MADRID / ‘Rigoletto’ en el Teatro Real: Verdi, a salvo
Madrid. Teatro Real. 2-XII-2023. Ludovic Tézier (Rigoletto), Javier Camarena (Duque de Mantua), Adela Zaharia (Gilda), Simon Lim (Sparafucile), Marina Viotti (Maddalena), Jordan Shanahan (Monterone). Orquesta y Coro del Teatro Real. Dirección musical: Nicola Luisotti. Dirección de escena: Miguel del Arco. Verdi: Rigoletto.
Rigoletto, basada muy libremente en Victor Hugo por el libretista Francesco Maria Piave bajo el ojo avizor de don Giuseppe, es una de las tantas obras maestras de Verdi pero, esta vez, centrada en la corrupción y la sordidez de una corte provinciana venida a menos y exhibicionista de sus propios vicios. Un duque putero, un bufón que se burla de los débiles, una hija del bufón que lo engaña en connivencia con una dueña rufiana, un sicario y su hermana, una furcia de carretera. La inmarcesible vena dramática verdiana y la infatigable belleza de su música, su canto solista, coreado o polifónico, acuden al rescate de esta compleja viñeta de la maldad humana que culmina cuando el bufón, sin saberlo, paga para que un asesino profesional le mate a la hija.

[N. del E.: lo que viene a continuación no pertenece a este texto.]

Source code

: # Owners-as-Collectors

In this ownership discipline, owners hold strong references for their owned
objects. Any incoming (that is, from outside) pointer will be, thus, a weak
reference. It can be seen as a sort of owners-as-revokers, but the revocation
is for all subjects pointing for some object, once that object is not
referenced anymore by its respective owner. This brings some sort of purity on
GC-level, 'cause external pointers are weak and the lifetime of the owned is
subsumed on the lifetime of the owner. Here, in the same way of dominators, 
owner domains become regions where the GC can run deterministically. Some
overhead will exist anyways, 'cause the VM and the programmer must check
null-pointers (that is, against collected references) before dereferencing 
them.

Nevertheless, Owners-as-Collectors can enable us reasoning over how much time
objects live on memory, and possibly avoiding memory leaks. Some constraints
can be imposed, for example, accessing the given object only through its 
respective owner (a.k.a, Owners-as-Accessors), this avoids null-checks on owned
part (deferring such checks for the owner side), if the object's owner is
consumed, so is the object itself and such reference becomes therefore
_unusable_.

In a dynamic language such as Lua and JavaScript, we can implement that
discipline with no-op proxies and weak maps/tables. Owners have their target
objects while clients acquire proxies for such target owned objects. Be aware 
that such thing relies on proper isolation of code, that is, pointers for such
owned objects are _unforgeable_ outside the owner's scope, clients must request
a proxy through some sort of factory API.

Desde luego, hay tela que cortar en la tejeduría del maestro. Su teatralidad está servida y se la puede traducir a diversos lenguajes escénicos contemporáneos. Lo que no se debe hacer es malograrla y convertirla en un batiburrillo escénico fastidioso tanto para los cantantes sacados de quicio como para el público que sospecha estar viendo una ópera pensada para otra partitura.

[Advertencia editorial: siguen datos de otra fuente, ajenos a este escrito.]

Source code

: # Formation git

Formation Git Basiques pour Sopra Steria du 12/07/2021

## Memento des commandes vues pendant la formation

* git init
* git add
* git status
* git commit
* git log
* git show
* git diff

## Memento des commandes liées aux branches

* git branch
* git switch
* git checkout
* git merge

Esto es lo que ocurrió en el Teatro Real bajo la puesta en escena de Miguel del Arco y su equipo. La corte de Mantua pareció extraída de un musical americano cuando no del Paralelo barcelonés; Rigoletto vive en una región montañosa en plan páramo donde su casa es una cueva con vegetación tropical; la posada del sicario es un campamento de emergencia tras un terremoto o una inundación. Para colmo, todo el tiempo invade la escena un cuerpo de bailarinas con despliegue escolar y una multitud de figurantes y figurantas que no dejan tranquilos a los personajes. Todo es aceptable como variante estética. Nada lo es por este inescrutable aparato, dadas su ineptitud técnica y su ineficacia teatral.

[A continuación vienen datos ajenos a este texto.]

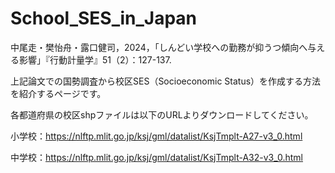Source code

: # School_SES_in_Japan

中尾走・樊怡舟・露口健司，2024，「しんどい学校への勤務が抑うつ傾向へ与える影響」『行動計量学』51（2）：127-137.

上記論文での国勢調査から校区SES（Socioeconomic Status）を作成する方法を紹介するページです。


各都道府県の校区shpファイルは以下のURLよりダウンロードしてください。

小学校：https://nlftp.mlit.go.jp/ksj/gml/datalist/KsjTmplt-A27-v3_0.html

中学校：https://nlftp.mlit.go.jp/ksj/gml/datalist/KsjTmplt-A32-v3_0.html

Por suerte, Verdi y su inmarcesible maestría resultaron a salvo por la elevada excelencia de los músicos. Ante todo por Nicola Luisotti, férrea garantía, él sí, de eficacia y soberano buen hacer. Bastó la descripción del clima sórdido y doliente del preludio para confirmar que estábamos en buenas manos. Así su orquesta sonó esmaltada, límpida, con las velocidades óptimas y un mimo atento a la tarea de los cantantes, de modo que todo fluyera a favor del relato, que lo hay por más que se lo maltrate.
Ludovic Tézier hizo un protagonista a la altura de sus grandes predecesores. Tiene el exacto registro del barítono noble verdiano, de materia abundante, registro suntuoso, dominio en la emisión y fraseo impecable. La Gilda de Adela Zaharia aunó la frágil virginidad con la tentativa sensual en una síntesis de vocalidad y figura que culminó en un Caro nome antológico, premiado con una interminable ovación de la sala, que respiró consolada de la puesta por el reencuentro verdiano. Javier Camarena lució su bellísimo vocalismo. Marina Viotti hizo una Maddalena de rompe y rasga, tanto en lo vocal como en lo visual, y los bajos (Simon Lim, Jordan Shanahan) echaron el resto con generosidad vocal y un decir contundente. Verdi, rescatado, agradece la operación de salvamento.